Investors prefer options because of their versatility. Depending upon the type of investor exercising options, options investing can be speculative or conservative. Investors often predict the movement of the market or protect their investment from decline. Options trading can be risky depending on the investor’s attitude. Experts suggest only using risk capital to invest.
There are four basic types of options trades: Butterfly Spread, Iron Condor, Straddle and Strangle. Each one will be explored in brief to provide investors of an overview into this particular investment vehicle.
Butterfly Spread
The Butterfly Spread allows the trader to profit if the stock price is near the middle exercise price. There are four components to this particular options trade.
Iron Condor
The Iron Condor is similar to the Butterfly Spread but this type of options trade usually results in a larger profit than most. The straddle involves selling a put and a call at the same exercise price.
The Strangle
The Strangle consists of a call and a put. The profit originates from the different strike prices. However, this is type of trade is less risky and the profit is traditionally smaller, because of the strike prices.
Covered Call
A covered call is also a popular strategy for options investors. This strategy involves purchasing a stock and subsequently, selling a call. If the stock price exceeds the exercise price of the option, the call will be exercised. A fixed profit will be given to the investor. However, if the price of the stock declines, the call will not be exercised. The loss will be transferred to the investor minus the premium price.
Real Estate Market
Call options are popular in the real estate market, historically. Call options were used to assemble parcels of land from separate owners. In this type of deal, the investor may purchase the right to buy large parcels of land. However, they are not obligated to buy these plots. Lines of credit will give investors the right, but not the obligation to borrow a certain amount of dollars in a specified period of time.
Exchange Traded Options
There are several different types of exchange-traded options available to consumers. These options include: Stock Options, Commodity Options, Bond Options, Stock Market Index Options, Option on Futures Contracts and others.
Types of Options
Investors may exercise the option according to the rules included with the option type. The various types of options available indicate when the options may be exercised. Investors should be aware of these types before selecting an option for investment.

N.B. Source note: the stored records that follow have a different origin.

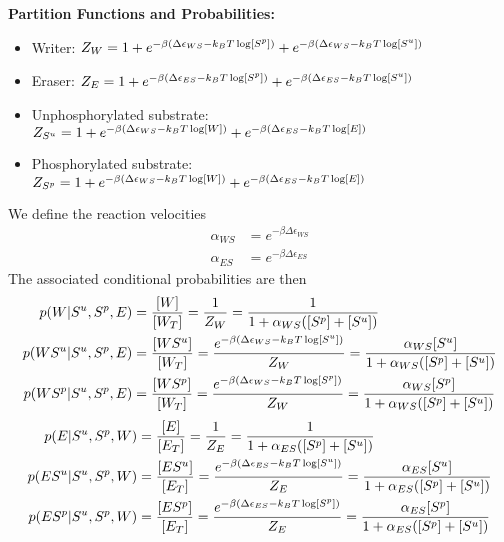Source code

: \documentclass[aps,onecolumn,superscriptaddress,notitlepage]{revtex4-1}
\begin{document}
\textbf{Partition Functions and Probabilities:}
\begin{itemize}
\item Writer: $Z_W = 1 + e^{-\beta\qty(\Delta\epsilon_{WS} -k_BT \log[S^p])} + e^{-\beta\qty(\Delta\epsilon_{WS} -k_BT \log[S^u])}$
\item Eraser: $Z_E = 1 + e^{-\beta\qty(\Delta\epsilon_{ES} -k_BT \log[S^p])} + e^{-\beta\qty(\Delta\epsilon_{ES} -k_BT \log[S^u])}$
\item Unphosphorylated substrate: $Z_{S^u} = 1 + e^{-\beta\qty(\Delta\epsilon_{WS} -k_BT \log[W])} + e^{-\beta\qty(\Delta\epsilon_{ES} -k_BT \log[E])}$
\item Phosphorylated substrate: $Z_{S^p} = 1  + e^{-\beta\qty(\Delta\epsilon_{WS} -k_BT \log[W])} + e^{-\beta\qty(\Delta\epsilon_{ES} -k_BT \log[E])}$
\end{itemize}
We define the reaction velocities
\begin{align}
\alpha_{WS} &= e^{-\beta\Delta\epsilon_{WS}}\\
\alpha_{ES} &= e^{-\beta\Delta\epsilon_{ES}}
\end{align}
The associated conditional probabilities are then
\begin{align}
p(W|S^u,S^p, E) &= \frac{[W]}{[W_T]} = \frac{1}{Z_W} =  \frac{1}{1 + \alpha_{WS}([S^p]+[S^u])}\\
p(WS^u|S^u,S^p, E) &= \frac{[WS^u]}{[W_T]}  = \frac{e^{-\beta\qty(\Delta\epsilon_{WS} -k_BT \log[S^u])}}{Z_W} =  \frac{\alpha_{WS}[S^u]}{1 + \alpha_{WS}([S^p]+[S^u])}\\
p(WS^p|S^u,S^p, E) &= \frac{[WS^p]}{[W_T]}  = \frac{e^{-\beta\qty(\Delta\epsilon_{WS} -k_BT \log[S^p])}}{Z_W} =  \frac{\alpha_{WS}[S^p]}{1 + \alpha_{WS}([S^p]+[S^u])}
\end{align}
\begin{align}
p(E|S^u,S^p, W) &= \frac{[E]}{[E_T]} = \frac{1}{Z_E} =  \frac{1}{1 + \alpha_{ES}([S^p]+[S^u])}\\
p(ES^u|S^u,S^p, W) &= \frac{[ES^u]}{[E_T]}  = \frac{e^{-\beta\qty(\Delta\epsilon_{ES} -k_BT \log[S^u])}}{Z_E} =  \frac{\alpha_{ES}[S^u]}{1 + \alpha_{ES}([S^p]+[S^u])}\\
p(ES^p|S^u,S^p, W) &= \frac{[ES^p]}{[E_T]}  = \frac{e^{-\beta\qty(\Delta\epsilon_{ES} -k_BT \log[S^p])}}{Z_E} =  \frac{\alpha_{ES}[S^p]}{1 + \alpha_{ES}([S^p]+[S^u])}
\end{align}
\end{document}
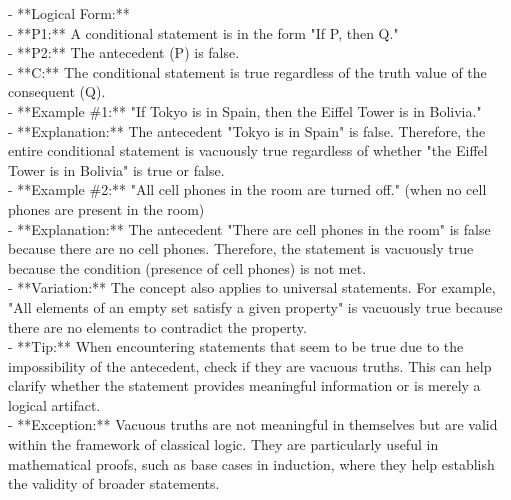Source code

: \documentclass[a4paper,12pt,single,pdftex]{scrartcl}
\begin{document}
    
      - **Logical Form:**
    \\

    
        - **P1:** A conditional statement is in the form "If P, then Q."
    \\

    
        - **P2:** The antecedent (P) is false.
    \\

    
        - **C:** The conditional statement is true regardless of the truth value of the consequent (Q).
    \\

    
      - **Example \#1:** "If Tokyo is in Spain, then the Eiffel Tower is in Bolivia."
    \\

    
      - **Explanation:** The antecedent "Tokyo is in Spain" is false. Therefore, the entire conditional statement is vacuously true regardless of whether "the Eiffel Tower is in Bolivia" is true or false.
    \\

    
      - **Example \#2:** "All cell phones in the room are turned off." (when no cell phones are present in the room)
    \\

    
      - **Explanation:** The antecedent "There are cell phones in the room" is false because there are no cell phones. Therefore, the statement is vacuously true because the condition (presence of cell phones) is not met.
    \\

    
      - **Variation:** The concept also applies to universal statements. For example, "All elements of an empty set satisfy a given property" is vacuously true because there are no elements to contradict the property.
    \\

    
      - **Tip:** When encountering statements that seem to be true due to the impossibility of the antecedent, check if they are vacuous truths. This can help clarify whether the statement provides meaningful information or is merely a logical artifact.
    \\

    
      - **Exception:** Vacuous truths are not meaningful in themselves but are valid within the framework of classical logic. They are particularly useful in mathematical proofs, such as base cases in induction, where they help establish the validity of broader statements.
    \\
\end{document}
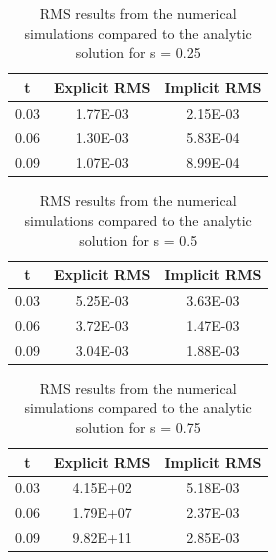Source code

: \documentclass[twocolumn,10pt]{asme2ej}
\begin{document}
\begin{table}[h]
\begin{center}
\label{table_results2}
\begin{tabular}{|c | c c|}
\hline
t & Explicit RMS & Implicit RMS \\
\hline
0.03 & 1.77E-03 & 2.15E-03\\
0.06 & 1.30E-03 & 5.83E-04\\
0.09 & 1.07E-03 & 8.99E-04\\
\hline
\end{tabular}
\caption{RMS results from the numerical simulations compared to the analytic solution for s = 0.25}
\end{center}
\end{table}

\begin{table}[h]
\begin{center}
\label{table_results3}
\begin{tabular}{|c | c c|}
\hline
t & Explicit RMS & Implicit RMS \\
\hline
0.03 & 5.25E-03 & 3.63E-03\\
0.06 & 3.72E-03 & 1.47E-03\\
0.09 & 3.04E-03 & 1.88E-03\\
\hline
\end{tabular}
\caption{RMS results from the numerical simulations compared to the analytic solution for s = 0.5}
\end{center}
\end{table}

\begin{table}[h]
\begin{center}
\label{table_results4}
\begin{tabular}{|c | c c|}
\hline
t & Explicit RMS & Implicit RMS \\
\hline
0.03 & 4.15E+02 & 5.18E-03\\
0.06 & 1.79E+07 & 2.37E-03\\
0.09 & 9.82E+11 & 2.85E-03\\
\hline
\end{tabular}
\caption{RMS results from the numerical simulations compared to the analytic solution for s = 0.75}
\end{center}
\end{table}
\end{document}
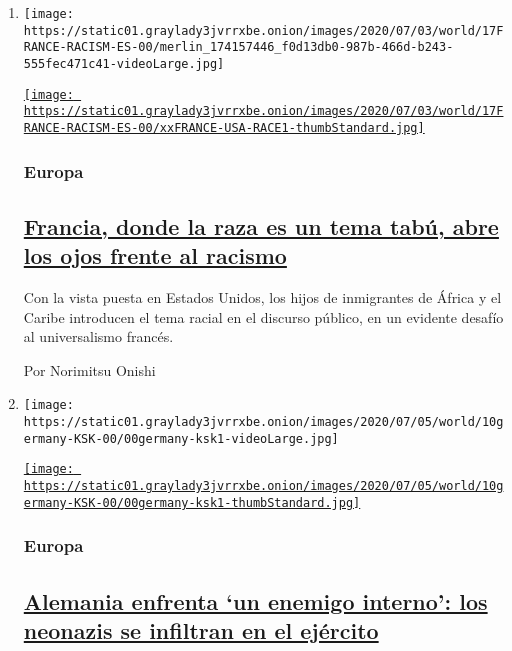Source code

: \begin{enumerate}
\def\labelenumi{\arabic{enumi}.}
\item
  \texttt{[image: https://static01.graylady3jvrrxbe.onion/images/2020/07/03/world/17FRANCE-RACISM-ES-00/merlin\_174157446\_f0d13db0-987b-466d-b243-555fec471c41-videoLarge.jpg]}

  \href{/es/2020/07/17/espanol/mundo/racismo-francia-protestas.html}{\texttt{[image: https://static01.graylady3jvrrxbe.onion/images/2020/07/03/world/17FRANCE-RACISM-ES-00/xxFRANCE-USA-RACE1-thumbStandard.jpg]}}

  \hypertarget{europa}{%
  \subsubsection{Europa}\label{europa}}

  \hypertarget{francia-donde-la-raza-es-un-tema-tabuxfa-abre-los-ojos-frente-al-racismo}{%
  \subsection{\texorpdfstring{\href{/es/2020/07/17/espanol/mundo/racismo-francia-protestas.html}{Francia,
  donde la raza es un tema tabú, abre los ojos frente al
  racismo}}{Francia, donde la raza es un tema tabú, abre los ojos frente al racismo}}\label{francia-donde-la-raza-es-un-tema-tabuxfa-abre-los-ojos-frente-al-racismo}}

  Con la vista puesta en Estados Unidos, los hijos de inmigrantes de
  África y el Caribe introducen el tema racial en el discurso público,
  en un evidente desafío al universalismo francés.

  Por Norimitsu Onishi
\item
  \texttt{[image: https://static01.graylady3jvrrxbe.onion/images/2020/07/05/world/10germany-KSK-00/00germany-ksk1-videoLarge.jpg]}

  \href{/es/2020/07/10/espanol/mundo/alemania-ksk-neonazi.html}{\texttt{[image: https://static01.graylady3jvrrxbe.onion/images/2020/07/05/world/10germany-KSK-00/00germany-ksk1-thumbStandard.jpg]}}

  \hypertarget{europa-1}{%
  \subsubsection{Europa}\label{europa-1}}

  \hypertarget{alemania-enfrenta-un-enemigo-interno-los-neonazis-se-infiltran-en-el-ejuxe9rcito}{%
  \subsection{\texorpdfstring{\href{/es/2020/07/10/espanol/mundo/alemania-ksk-neonazi.html}{Alemania
  enfrenta `un enemigo interno': los neonazis se infiltran en el
  ejército}}{Alemania enfrenta `un enemigo interno': los neonazis se infiltran en el ejército}}\label{alemania-enfrenta-un-enemigo-interno-los-neonazis-se-infiltran-en-el-ejuxe9rcito}}


\end{enumerate}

European Option: This type of option may only be exercised on the expiration date.
American Option: This option may be exercised on a trading day. This will be used on a trading day on or before the expiration date.
Bermudan Option: Specified dates of option exercising are included. The options may only be exercised on these specified dates.
Barrier Option: This type of option has an underlying security whose price must pass a certain level before the option may be exercised.
Exotic Option: This option combines numerous financial structures.
Vanilla Option: These options are not exotic.
Evaluating Options
There are several statistical models that will help an individual study the historical nature of the market. The two most common models used, include: The Black Scholes and the Stocastic Votality Models. Each of these models is designed to help investors predict the best entry and exit points into the market. Advanced investors utilize software to implement these strategies to promote these types of investments.